# Kitchen Tap Damaged By Frost



## tincan (Jul 31, 2006)

I have been preparing Tincan for its inaugural trip for this season. When I filled the tank and turned on the power to the pump I was stunned to see water gushing from the body of the tap at the sink. It had obviously frozen, I assume during December, but I cant figure out how. Before laying up for the Winter, I had emptied the tanks (fresh and waste), turned off the power to the pump and drained the hot water boiler, so how the blazes did the tap burst. The pressure forced the swivel arm up out of the body and when I replaced this I thought I had it cracked but no, the body of the tap is cracked and needs replacing. Just hope I can locate one before Thursday as with St Patricks DAy I have a 4 day weekend coming up and had planned to go visit Kerry

Noel


----------



## clive1821 (Mar 27, 2010)

I guess you might of overlooked leaving all the taps open as well been there done that


----------



## bulawayolass (Jul 27, 2010)

Thanks thats where l went wrong oh well l live and at least have learnt. l was wondering how the shower tap got frost damaged had done all Tincan had. i didn't realise had to leave the taps open with my problem it is like an inner seal has gone.


----------



## Nora+Neil (May 1, 2005)

Hi Noel.

Charles Camping, Blessington. and Buckleys in Mallow would be your best bet.

Hope this helps. 

PM send.


----------



## clive1821 (Mar 27, 2010)

Yep also remove the shower head as well they split very easily all good fun though..... The kitchen sink taps can be a nightmare to replace as is the bathroom taps....


----------



## barryd (May 9, 2008)

I suspect there will be a few posts like this as those who dont use their vans in winter come out of the woodwork.
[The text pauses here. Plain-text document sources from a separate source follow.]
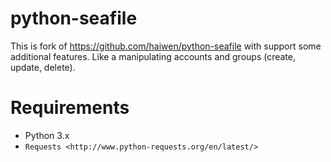 python-seafile
==============
This is fork of https://github.com/haiwen/python-seafile with support some additional features. Like a manipulating accounts and groups (create, update, delete).

Requirements
==============
- Python 3.x
- `Requests <http://www.python-requests.org/en/latest/>`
I had a similar problem at Christmas. Set off on Christmas eve to the lakes and the shower mixer tap fell into two pieces. I bodged it back together but on reading the manual (which I never do) it does say to actually remove the shower head tap when its freezing. Doh!

I also found I had water in the some of the pipes which took 3 days to thaw out. Didnt spoil our trip though.


----------



## Lambo (Oct 9, 2006)

Hello Noel, try taking the tap apart and you may find a replacement cartridge is all you need, rather than a complete tap relacement, cheers, Paul.


----------



## Bengal (Aug 13, 2010)

Before Xmas the spout of our Kitchen mixer tap had also been pushed off. I also didn't realise I had to leave the tap open. A plastic O ring had split in 3 pieces but when I pushed the spout back on it worked fine. I used the van over xmas & the tap didn't leak....I was lucky.


----------



## ICDSUN (Oct 10, 2006)

If it is a Reich tap you can get the cartridge body, alternatively you could dismantle the tap and remove the cartridge, you may find it is just the 3 way O ring that has displaced itself, you cant get the O ring on its own just have to replace the cartridge about £25

Be careful you don't snag the wires when replacing

Chris


----------



## tincan (Jul 31, 2006)

Thanks all for your responses. I contacted Pat Keogh Motorhomes from whom I bought her and he said they have had a spate of damaged taps this winter. It's very rare for the temperature to drop below -5 where we live by the coast in Dublin but on Christmas Day it dropped to -17 or summat like that. I imagine that would do considerable damage to all sorts of kit.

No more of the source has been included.